A daunting sight for defenses, indeed, but not one No. 11 Florida will have to worry about when No. 4 LSU visits The Swamp Saturday.
With the loss of Copeland for an undetermined period, but certainly at least for the Florida game, because of a knee injury, LSU is now without three of its original starting offensive players for the beginning of a brutal five-game stretch for the Tigers. Faulk and Blue were lost earlier this season.
LSU coach Les Miles said Monday that Copeland was "nicked" in Saturday's game against Towson and hinted that he may be out for a while. "We're hoping rehabilitation is all that it will take, a little bit of time," Miles said. "At the back end of the week we'll know more."
That's encouraging news for LSU considering how serious the fullback's injury looked. When he went down in the fourth quarter of LSU's 38-22 win over Towson, he was helped off the field without putting any weight on the injured knee. It was iced and he left the field on crutches, putting no weight on the leg.
LSU uses fullbacks more than most college teams, so the loss of Copeland is more significant that one might think. With Zach Mettenberger, a drop-back passer, starting at quarterback this year, LSU got away from many of the spread plays it used in recent seasons with former starter Jordan Jefferson and has run I-formation plays on close to 60 percent of its snaps during a 5-0 start.
LSU doesn't have endless depth at fullback, a position LSU rarely fills through recruiting. The Tigers' roster does not include a player recruited to the program as a fullback. Even Copeland came to Baton Rouge as a defensive tackle before making the move. His backup, and likely starter this week, is Connor Neighbors, a walk-on who played linebacker in high school.
"I think Connor Neighbors is a great way to go," Miles said.
Neighbors, a 236-pound sophomore, is not as physically daunting as Copeland, who was not only a good blocker, but has also given the Tigers three rushing touchdowns in goal-line situations. Neighbors backups' are LSU's bigger running backs, Kenny Hilliard and Jeremy Hill, also considerably smaller than Copeland.

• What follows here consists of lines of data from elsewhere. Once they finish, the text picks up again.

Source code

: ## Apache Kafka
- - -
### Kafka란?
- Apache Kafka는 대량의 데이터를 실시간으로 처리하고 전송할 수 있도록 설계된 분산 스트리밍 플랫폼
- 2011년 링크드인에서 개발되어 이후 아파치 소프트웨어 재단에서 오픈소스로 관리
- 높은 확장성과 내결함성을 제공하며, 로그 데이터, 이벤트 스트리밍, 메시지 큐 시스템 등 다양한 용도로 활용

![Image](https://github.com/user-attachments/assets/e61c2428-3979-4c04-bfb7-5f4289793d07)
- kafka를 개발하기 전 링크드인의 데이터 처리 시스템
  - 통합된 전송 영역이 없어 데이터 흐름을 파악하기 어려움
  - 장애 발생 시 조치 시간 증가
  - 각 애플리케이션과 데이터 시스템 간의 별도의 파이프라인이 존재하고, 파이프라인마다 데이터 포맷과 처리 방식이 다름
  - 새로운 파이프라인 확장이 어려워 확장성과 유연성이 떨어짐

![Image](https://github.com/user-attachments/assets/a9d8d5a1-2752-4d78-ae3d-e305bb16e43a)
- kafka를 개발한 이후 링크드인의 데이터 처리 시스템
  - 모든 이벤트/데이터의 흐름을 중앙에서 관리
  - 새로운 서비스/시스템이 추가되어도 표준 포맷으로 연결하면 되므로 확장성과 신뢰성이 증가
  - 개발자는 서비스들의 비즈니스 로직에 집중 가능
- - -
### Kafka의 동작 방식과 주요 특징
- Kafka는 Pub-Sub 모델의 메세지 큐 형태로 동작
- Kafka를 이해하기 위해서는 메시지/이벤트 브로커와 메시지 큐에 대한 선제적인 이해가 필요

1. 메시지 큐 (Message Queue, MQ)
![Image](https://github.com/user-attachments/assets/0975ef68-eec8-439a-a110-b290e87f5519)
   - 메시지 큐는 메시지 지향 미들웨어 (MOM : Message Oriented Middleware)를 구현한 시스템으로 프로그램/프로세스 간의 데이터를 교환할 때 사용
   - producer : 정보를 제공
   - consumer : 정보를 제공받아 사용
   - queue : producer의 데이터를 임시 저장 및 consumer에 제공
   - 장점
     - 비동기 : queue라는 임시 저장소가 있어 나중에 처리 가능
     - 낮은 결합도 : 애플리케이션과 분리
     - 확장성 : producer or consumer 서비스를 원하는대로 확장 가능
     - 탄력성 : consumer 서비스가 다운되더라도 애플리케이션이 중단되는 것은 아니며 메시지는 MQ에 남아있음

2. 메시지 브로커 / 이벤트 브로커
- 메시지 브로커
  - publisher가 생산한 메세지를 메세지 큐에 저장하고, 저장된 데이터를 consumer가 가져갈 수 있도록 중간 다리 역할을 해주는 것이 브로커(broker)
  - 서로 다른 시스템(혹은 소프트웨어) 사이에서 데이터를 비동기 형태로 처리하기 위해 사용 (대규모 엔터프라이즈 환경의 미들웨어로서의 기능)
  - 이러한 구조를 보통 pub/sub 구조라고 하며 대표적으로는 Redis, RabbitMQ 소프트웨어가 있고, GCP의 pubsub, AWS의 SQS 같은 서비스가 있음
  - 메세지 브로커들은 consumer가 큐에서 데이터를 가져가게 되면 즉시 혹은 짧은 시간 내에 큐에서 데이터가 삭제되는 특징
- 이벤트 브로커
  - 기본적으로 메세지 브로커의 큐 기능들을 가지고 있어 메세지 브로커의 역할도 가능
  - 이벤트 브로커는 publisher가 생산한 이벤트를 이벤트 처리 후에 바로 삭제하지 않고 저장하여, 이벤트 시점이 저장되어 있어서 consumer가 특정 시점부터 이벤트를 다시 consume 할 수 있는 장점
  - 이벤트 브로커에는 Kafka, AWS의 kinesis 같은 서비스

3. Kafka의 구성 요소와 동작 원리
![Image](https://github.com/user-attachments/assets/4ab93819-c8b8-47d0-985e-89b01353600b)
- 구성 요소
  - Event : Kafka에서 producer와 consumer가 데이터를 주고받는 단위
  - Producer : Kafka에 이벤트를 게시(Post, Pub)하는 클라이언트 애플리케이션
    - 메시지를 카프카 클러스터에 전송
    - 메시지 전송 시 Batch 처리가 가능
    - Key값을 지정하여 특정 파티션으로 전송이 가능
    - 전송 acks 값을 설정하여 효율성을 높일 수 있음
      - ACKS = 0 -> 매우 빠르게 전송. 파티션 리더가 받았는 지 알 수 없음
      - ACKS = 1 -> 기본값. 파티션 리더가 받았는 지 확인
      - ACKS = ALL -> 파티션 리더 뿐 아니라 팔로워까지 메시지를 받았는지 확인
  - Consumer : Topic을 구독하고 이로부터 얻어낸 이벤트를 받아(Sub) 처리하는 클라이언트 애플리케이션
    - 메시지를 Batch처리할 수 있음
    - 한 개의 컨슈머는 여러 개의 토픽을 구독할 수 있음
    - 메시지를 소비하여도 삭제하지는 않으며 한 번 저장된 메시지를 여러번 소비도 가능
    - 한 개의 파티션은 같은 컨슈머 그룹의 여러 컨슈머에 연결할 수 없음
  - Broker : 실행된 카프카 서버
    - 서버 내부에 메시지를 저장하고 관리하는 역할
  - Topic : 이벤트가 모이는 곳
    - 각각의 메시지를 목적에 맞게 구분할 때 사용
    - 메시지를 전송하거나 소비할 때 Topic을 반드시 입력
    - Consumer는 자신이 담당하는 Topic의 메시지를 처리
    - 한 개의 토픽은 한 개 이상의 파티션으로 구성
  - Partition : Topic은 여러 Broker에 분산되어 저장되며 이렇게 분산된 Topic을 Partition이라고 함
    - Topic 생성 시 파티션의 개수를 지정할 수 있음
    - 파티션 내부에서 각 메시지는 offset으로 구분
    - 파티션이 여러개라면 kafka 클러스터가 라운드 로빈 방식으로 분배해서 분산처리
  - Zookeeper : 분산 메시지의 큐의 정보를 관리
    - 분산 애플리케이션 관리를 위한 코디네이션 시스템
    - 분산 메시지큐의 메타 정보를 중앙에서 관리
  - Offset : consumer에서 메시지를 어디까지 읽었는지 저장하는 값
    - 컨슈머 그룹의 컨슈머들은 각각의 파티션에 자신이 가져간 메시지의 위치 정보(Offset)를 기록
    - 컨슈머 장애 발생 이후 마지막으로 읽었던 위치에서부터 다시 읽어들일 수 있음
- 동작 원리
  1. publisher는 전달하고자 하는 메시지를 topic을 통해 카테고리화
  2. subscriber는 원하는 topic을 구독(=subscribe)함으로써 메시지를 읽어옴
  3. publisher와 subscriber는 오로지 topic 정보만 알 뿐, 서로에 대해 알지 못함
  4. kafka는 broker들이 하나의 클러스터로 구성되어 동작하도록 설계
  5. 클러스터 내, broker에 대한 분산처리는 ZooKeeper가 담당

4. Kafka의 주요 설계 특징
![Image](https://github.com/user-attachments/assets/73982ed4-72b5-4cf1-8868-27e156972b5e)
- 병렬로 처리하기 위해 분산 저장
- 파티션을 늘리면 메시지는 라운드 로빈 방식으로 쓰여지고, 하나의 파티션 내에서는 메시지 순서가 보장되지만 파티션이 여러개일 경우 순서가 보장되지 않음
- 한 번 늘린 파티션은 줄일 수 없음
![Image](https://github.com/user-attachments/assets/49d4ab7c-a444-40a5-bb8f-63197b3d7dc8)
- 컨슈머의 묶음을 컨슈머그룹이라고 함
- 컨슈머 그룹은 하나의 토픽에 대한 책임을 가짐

"The identity of (Copeland) as a 275-pound guy who can literally take out anybody is going to hurt," said Mettenberger, Neighbors' roommate. "But Connor is a 245-pound kid who's not afraid to hit anybody. I think our running game is going to be the same. We still have the offensive line coming back that's been blocking downfield."
Speaking of the offensive line, LSU is coming off a week where it experimented with its lineup, starting true freshman Vadal Alexander at right tackle and resting left tackle Josh Dworaczyk, who had been the starter since Faulk was lost for the season to a knee injury suffered the week of the Tigers' second game against Washington.
Miles said Dworaczyk will likely be "in a better position to play," this week, but a determination would not be made until later this week.
"I like how we played (on the offensive line) last week," Miles said. "I like the lineup. I think those guys will get more comfortable game-in, game-out and we'll keep getting better and better.
It would certainly be a work in progress. With Alexander at right tackle and Alex Hurst, the usual starter at right tackle, playing left tackle against Towson, LSU rushed for a season-low 158 yards while allowing four sacks of Mettenberger.
The one injury-hit area on offense where LSU remains fine is running back. Since Blue went down in the Tigers' third game against Idaho, LSU production at the position has continued with Hilliard, Spencer Ware and Michael Ford.
"The other 35 running backs we have besides Blue have done a good job," Mettenberger joked.
LSU isn't that deep everywhere though. The Tigers are still dealing with the best way to replace Faulk and now heads to Gainesville with big shoes to fill at fullback.